** Entries provided **

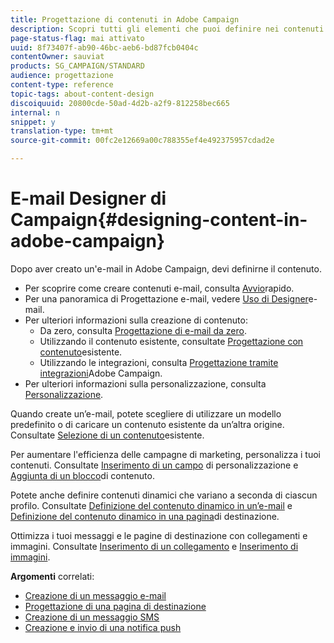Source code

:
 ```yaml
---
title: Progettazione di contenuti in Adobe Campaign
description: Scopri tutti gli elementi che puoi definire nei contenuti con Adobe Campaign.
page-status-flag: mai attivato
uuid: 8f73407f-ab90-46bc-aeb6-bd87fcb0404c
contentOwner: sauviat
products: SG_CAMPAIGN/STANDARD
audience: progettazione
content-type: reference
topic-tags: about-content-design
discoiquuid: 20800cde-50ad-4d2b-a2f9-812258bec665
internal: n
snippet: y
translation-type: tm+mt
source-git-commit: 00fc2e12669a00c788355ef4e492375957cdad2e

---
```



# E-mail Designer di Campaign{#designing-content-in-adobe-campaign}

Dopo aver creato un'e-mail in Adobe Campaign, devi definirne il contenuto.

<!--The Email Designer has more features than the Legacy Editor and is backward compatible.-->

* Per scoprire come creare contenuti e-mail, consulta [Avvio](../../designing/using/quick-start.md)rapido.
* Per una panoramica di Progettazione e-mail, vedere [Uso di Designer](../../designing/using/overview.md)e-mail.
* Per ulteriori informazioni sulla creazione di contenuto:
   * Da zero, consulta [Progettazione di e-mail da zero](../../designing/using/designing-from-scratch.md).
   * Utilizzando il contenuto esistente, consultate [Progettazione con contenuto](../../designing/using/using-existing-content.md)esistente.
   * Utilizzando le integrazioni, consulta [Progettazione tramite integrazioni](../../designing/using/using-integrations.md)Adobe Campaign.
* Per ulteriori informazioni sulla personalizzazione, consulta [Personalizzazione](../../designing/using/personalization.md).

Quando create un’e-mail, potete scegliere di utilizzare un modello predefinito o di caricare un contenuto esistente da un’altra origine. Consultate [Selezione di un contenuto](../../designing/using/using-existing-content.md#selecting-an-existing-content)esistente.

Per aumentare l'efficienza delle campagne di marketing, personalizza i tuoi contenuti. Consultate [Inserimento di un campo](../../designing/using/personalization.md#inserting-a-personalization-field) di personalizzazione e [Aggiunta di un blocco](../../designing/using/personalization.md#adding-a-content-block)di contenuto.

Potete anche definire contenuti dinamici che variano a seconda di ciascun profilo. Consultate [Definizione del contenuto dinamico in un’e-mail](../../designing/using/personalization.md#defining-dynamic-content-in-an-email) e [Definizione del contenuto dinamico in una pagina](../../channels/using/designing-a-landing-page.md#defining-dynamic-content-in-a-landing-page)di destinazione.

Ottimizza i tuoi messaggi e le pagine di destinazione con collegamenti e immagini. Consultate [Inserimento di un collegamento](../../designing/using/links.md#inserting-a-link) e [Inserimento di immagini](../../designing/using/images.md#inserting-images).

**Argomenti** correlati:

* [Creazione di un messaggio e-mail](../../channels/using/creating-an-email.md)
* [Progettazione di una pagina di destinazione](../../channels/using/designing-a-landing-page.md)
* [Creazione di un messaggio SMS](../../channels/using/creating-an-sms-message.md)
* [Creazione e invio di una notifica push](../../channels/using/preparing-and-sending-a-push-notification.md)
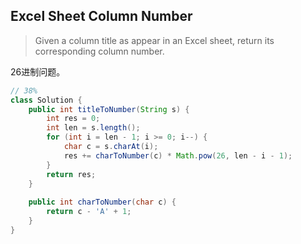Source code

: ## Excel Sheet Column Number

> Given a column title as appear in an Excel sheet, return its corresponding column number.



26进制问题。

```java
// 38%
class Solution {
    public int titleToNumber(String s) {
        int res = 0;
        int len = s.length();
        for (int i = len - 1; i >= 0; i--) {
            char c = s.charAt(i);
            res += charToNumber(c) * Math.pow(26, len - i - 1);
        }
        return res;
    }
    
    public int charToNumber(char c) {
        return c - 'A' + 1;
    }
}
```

** Directions for this task **
Using the records, work out how many lines include "contenuti", and reply with that number alone.

** Output for this task **
5